If the observational model contains two independent measurements then any realized likelihood function will be given by the product of two component likelihood functions. Bayes' Theorem allows us to update the prior distribution into a posterior distribution using both...

...or one at a time, creating an intermediate posterior distribution from the first likelihood function that becomes the prior distribution for the construction of the final posterior distribution from second likelihood function. Either way we get the same posterior distribution!

This associativity of independent measurements also carries over to probability density functions -- we can construct the final posterior density function all at once or in two steps, creating an intermediate posterior density function in the process.

This even applies to Stan programs! If you have a program that implements log pi(y_1 | theta) pi(theta) then you just add log pi(y_2 | theta) to the model block to implement log pi(y_1, y_2 | theta) pi(theta) = log pi(y_1 | theta) + log pi(y_2 | theta) + log pi (theta)!

So what's the problem? Well despite what many introductory classes will have you believe posterior density functions actually aren't all that useful in practice.

In order to extract meaningful inferences from a posterior distribution (normalized or not!) we need to evaluate expectation values of functions, or equivalently integrate those functions against the posterior density function.

I know, you all hate thinking about expectation values but they cannot be avoided if you want to do produce a valid analysis! All well-posed summaries are derived from expectation values, such as the moments and quantiles and histograms that characterize marginal distributions!

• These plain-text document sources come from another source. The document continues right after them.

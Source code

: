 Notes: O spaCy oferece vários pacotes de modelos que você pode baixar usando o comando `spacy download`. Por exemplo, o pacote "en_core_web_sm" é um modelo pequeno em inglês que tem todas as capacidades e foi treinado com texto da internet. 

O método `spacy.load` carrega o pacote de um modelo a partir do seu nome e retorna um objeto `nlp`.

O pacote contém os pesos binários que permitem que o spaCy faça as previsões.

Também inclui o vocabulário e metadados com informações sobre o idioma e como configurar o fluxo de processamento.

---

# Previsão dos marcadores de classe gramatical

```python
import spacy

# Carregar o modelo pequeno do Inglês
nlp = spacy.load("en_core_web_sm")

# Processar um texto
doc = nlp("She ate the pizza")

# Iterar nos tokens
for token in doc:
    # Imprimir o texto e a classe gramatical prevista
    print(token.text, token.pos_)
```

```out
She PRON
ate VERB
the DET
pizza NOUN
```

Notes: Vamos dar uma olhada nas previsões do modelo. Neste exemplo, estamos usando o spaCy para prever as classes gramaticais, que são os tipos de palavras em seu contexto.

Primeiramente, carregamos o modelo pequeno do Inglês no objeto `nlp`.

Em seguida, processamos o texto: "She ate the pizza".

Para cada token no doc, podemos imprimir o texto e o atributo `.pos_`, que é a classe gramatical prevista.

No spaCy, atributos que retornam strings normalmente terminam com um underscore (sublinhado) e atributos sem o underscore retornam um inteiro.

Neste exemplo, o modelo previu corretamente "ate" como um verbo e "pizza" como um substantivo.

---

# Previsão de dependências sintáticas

The problem is that integrating function is haaaaaaaard, especially when the model configuration space is high dimensional. In most cases we can't do anything analytical and we have to appeal to approximations like the sampling-based approximation Markov chain Monte Carlo.

Markov chain Monte Carlo, and any software that implements a Markov chain Monte Carlo method, is designed to approximate expectation values _and nothing else_. When these approximations are good enough we get a faithful picture of the information contained in our posterior dist.

Sampling-based methods, however, are not compatible with the product structure of the observational model. There's no natural way to transform samples from pi(theta | y_1) into samples from pi(theta | y_1, y_2)!

Indeed designing a way to transform samples from one distribution to another is just as hard -- in most cases actually much harder -- than generating samples from the initial distribution in the first place!

So what are we left to do? All of the methods that are commonly recommended -- estimate moments and then pick a matching density from a fixed family, construct a --shudder-- kernel density estimator, etc -- all introduce serious problems that are hard to diagnose.

In more than a few dimensions all these heuristics can do at best is capture the propagate features of the posterior distribution. Most of the details will be lost in translation, and we won't get the right final posterior distribution anyways.

But here's the thing -- why would you try to approximate a density function with samples _when you already have the density function_? The Stan program used to generate samples from pi(theta | y_1) already implements the density function pi(theta | y_1) up to normalization!

In particular you have a Stan program that implements pi(y_1, theta) and code for pi(y_2 | theta) then appending the model blocks will give code that implements pi(y_1, y_2, theta)! Then you can characterize the final posterior distribution by running Stan.

That's it. That's all you have to do. No density estimators, no moment matching. Just put all of the data together and fit it all once. This even works when the measurements aren't completely independent -- see for example betanalpha.github.io/assets/case_st….

The _only time_ you need to consider updating a computational intermediary like samples is when you can't access previous data, such as when data are streaming and not saved. This requires the heavier machinery of Sequential Monte Carlo which is much more difficult to implement.

Anyways, this is why I'm always going on and on about the foundations of probability theory. Without that scaffolding you can't separate out _what_ you're trying to approximate and _how_ you're approximating it, making it very easy to confuse the two and fall to bad heuristics.

There are a million courses, tutorials, and blog posts out there that promise to teach you all you need to know about Bayesian inference in just a few minutes. In very narrow circumstances those lessons might be relevant, but how do you know when you're in those circumstances?